Those familiar with IR35 will know that the rules for determining IR35 status are different for medium/large businesses (‘MLBs’) and small ones, as are the rules as to who is liable to account for IR35 taxes. If the hirer is a small business, the contractor remains responsible for reporting to HMRC where an engagement falls inside IR35, and for accounting for the consequent tax. Not so where the hirer is an MLB, and we all know that the potential of tax liability for MLBs has caused a good number of MLB hirers to take the risk-free route of blocking outside IR35 arrangements one way or another.
The Change
Employment businesses (EBs) tuned into this area may be keen to take note. A small business is now redefined from 6th April 2025. Two of the three criteria for determining a small business will increase: turnover £15m up from £10.2m, balance sheet up from a maximum of £5m to £7.5m; whilst staff maximum level of 50 remains the same.

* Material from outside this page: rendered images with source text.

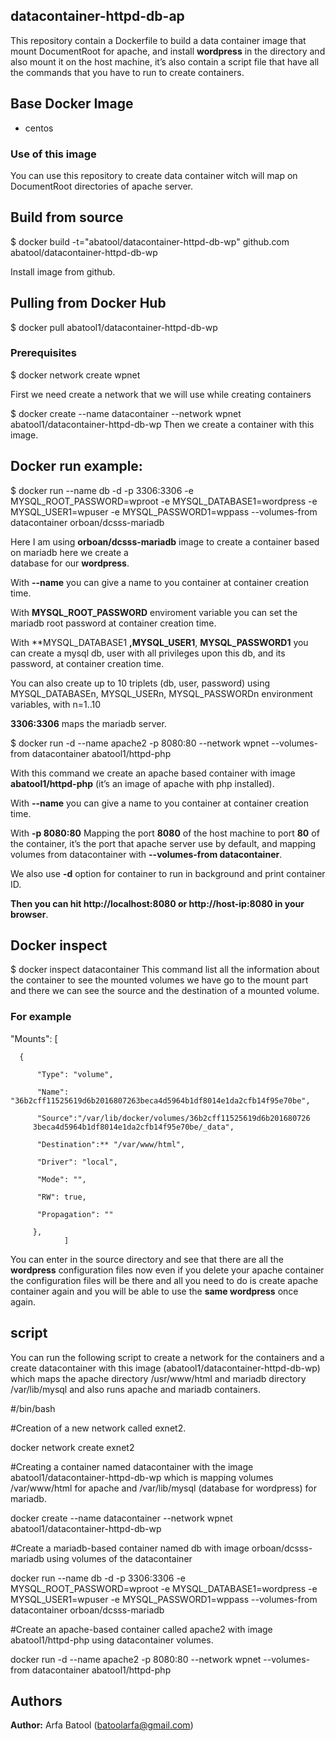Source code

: ## datacontainer-httpd-db-ap
This repository contain a Dockerfile to build a data container image that mount DocumentRoot for apache, and install **wordpress** in the directory and also mount it on the host machine, it’s also contain a script file that have all the commands that you have to run to create containers. 

## Base Docker Image
* centos

### Use of this image

You can use this repository to create data container witch will map on DocumentRoot directories of apache server.

## Build from source

$ docker build -t="abatool/datacontainer-httpd-db-wp" github.com abatool/datacontainer-httpd-db-wp

Install image from github.

## Pulling from Docker Hub

$ docker pull abatool1/datacontainer-httpd-db-wp 

### Prerequisites 

$ docker network create wpnet
 
First we need create a network that we will use while creating containers

$ docker create --name datacontainer --network wpnet abatool1/datacontainer-httpd-db-wp
Then we create a container with this image.

## Docker run example:

$ docker run --name db -d -p 3306:3306 -e MYSQL_ROOT_PASSWORD=wproot -e MYSQL_DATABASE1=wordpress -e MYSQL_USER1=wpuser -e MYSQL_PASSWORD1=wppass --volumes-from datacontainer orboan/dcsss-mariadb

Here I am using **orboan/dcsss-mariadb** image to create a container based on mariadb here we create a     
database for our **wordpress**.

With **--name** you can give a name to you container at container creation time.

With **MYSQL_ROOT_PASSWORD** enviroment variable you can set the mariadb root password at container creation time.

With **MYSQL_DATABASE1 **,MYSQL_USER1**, **MYSQL_PASSWORD1** you can create a mysql db, user with all privileges upon this db, and its password, at container creation time.

You can also create up to 10 triplets (db, user, password) using MYSQL_DATABASEn, MYSQL_USERn, MYSQL_PASSWORDn environment variables, with n=1..10

**3306:3306** maps the mariadb server. 

$ docker run -d --name apache2 -p 8080:80 --network wpnet --volumes-from datacontainer abatool1/httpd-php

With this command we create an apache based container with image **abatool1/httpd-php** (it’s an image of apache with php installed). 

With **--name** you can give a name to you container at container creation time. 

With **-p 8080:80** Mapping the port **8080** of the host machine to port **80** of the container, it’s the port that apache server use by default, and mapping volumes from datacontainer with **--volumes-from datacontainer**.

We also use **-d** option for container to run in background and print container ID.

**Then you can hit http://localhost:8080 or http://host-ip:8080 in your browser**. 

## Docker inspect
$ docker inspect datacontainer 
This command list all the information about the container to see the mounted volumes we have go to the mount part and there we can see the source and the destination of a mounted volume.

### For example

  "Mounts": [
   
      {

          "Type": "volume",
       
          "Name": "36b2cff11525619d6b2016807263beca4d5964b1df8014e1da2cfb14f95e70be",
        
          "Source":"/var/lib/docker/volumes/36b2cff11525619d6b201680726
         3beca4d5964b1df8014e1da2cfb14f95e70be/_data",
         
          "Destination":** "/var/www/html",
          
          "Driver": "local",
        
          "Mode": "",
         
          "RW": true,
          
          "Propagation": ""
           
         },
                ]

You can enter in the source directory and see that there are all the **wordpress** configuration files now even if you delete your apache container the configuration files will be there and all you need to do is create apache container again and you will be able to use the **same wordpress** once again.

## script

You can run the following script to create a network for the containers and a create datacontainer with this image (abatool1/datacontainer-httpd-db-wp) which maps the apache directory /usr/www/html and mariadb directory /var/lib/mysql and also runs apache and mariadb containers.


#/bin/bash

#Creation of a new network called exnet2.

docker network create exnet2

#Creating a container named datacontainer with the image abatool1/datacontainer-httpd-db-wp which is mapping volumes /var/www/html for apache and /var/lib/mysql (database for wordpress) for mariadb.

docker create --name datacontainer --network wpnet abatool1/datacontainer-httpd-db-wp

#Create a mariadb-based container named db with image orboan/dcsss-mariadb using volumes of the datacontainer

docker run --name db -d -p 3306:3306 -e MYSQL_ROOT_PASSWORD=wproot -e MYSQL_DATABASE1=wordpress -e MYSQL_USER1=wpuser -e MYSQL_PASSWORD1=wppass --volumes-from datacontainer orboan/dcsss-mariadb

#Create an apache-based container called apache2 with image abatool1/httpd-php using datacontainer volumes.

docker run -d --name apache2 -p 8080:80 --network wpnet --volumes-from datacontainer abatool1/httpd-php

## Authors

**Author:** Arfa Batool (batoolarfa@gmail.com)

So EBs supplying contractors can revisit IR35 if the hirer is a small business under the new rules, when it may not have been under the old rules. This does not mean that engagements with that hirer are automatically outside IR35, but that the responsibility for the assessment and liability for the taxes may pass to the contractor. This means that in this case no more risk of having to pay the contractor’s deemed employment income.
Hirer’s obligations
Reviewing the client’s size can be made easier by setting aside a task force to check the clients you work with. This should be helped by the legal requirement for an existing hirer to (a) tell you if its status as MLB has changed to small and (b) withdraw any previous IR35 status assessment. A hirer’s failure to recognise this obligation comes with the risk that it may become liable for the IR35 ‘deemed employment’ taxes as the fee payer in place of the party that actually pays the contractor. So it’s always best to be clear about a new small business status.
Once a business is identified as now falling within the ‘small business’ rules, the old IR35 rules apply, with minimal scope for tax risk for the supplying employment business and all parties are likely to be content.
Nothing is easy in this life but some focus on this area may produce dividends for contractor agencies, and for once recognising that so long as it’s small, bigger is better!